**Task statement:**
Which lines in the records below contain the word "func"? Copy each one out.

____________

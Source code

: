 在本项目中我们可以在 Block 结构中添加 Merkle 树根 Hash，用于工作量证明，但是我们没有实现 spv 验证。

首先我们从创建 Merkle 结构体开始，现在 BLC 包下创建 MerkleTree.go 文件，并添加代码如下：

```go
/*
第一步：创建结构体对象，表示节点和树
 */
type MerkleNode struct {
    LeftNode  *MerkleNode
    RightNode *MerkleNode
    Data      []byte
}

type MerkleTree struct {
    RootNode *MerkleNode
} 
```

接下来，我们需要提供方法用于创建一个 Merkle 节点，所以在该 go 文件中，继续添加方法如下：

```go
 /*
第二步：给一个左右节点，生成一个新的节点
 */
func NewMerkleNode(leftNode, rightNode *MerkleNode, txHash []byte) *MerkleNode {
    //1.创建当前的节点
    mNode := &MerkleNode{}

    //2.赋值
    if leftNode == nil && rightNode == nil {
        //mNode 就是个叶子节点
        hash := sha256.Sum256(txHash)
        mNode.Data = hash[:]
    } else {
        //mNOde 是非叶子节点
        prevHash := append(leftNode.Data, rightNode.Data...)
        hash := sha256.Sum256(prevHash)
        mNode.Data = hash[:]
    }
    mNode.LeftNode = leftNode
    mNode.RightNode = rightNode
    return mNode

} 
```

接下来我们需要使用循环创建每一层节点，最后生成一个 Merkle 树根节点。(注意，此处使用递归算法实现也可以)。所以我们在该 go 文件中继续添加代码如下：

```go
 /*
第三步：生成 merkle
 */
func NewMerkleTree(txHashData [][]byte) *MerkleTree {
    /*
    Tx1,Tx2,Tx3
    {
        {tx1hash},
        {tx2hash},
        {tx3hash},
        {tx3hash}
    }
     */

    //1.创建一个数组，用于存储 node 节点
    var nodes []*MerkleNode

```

____________

**Expected output:**
func NewMerkleNode(leftNode, rightNode *MerkleNode, txHash []byte) *MerkleNode {
func NewMerkleTree(txHashData [][]byte) *MerkleTree {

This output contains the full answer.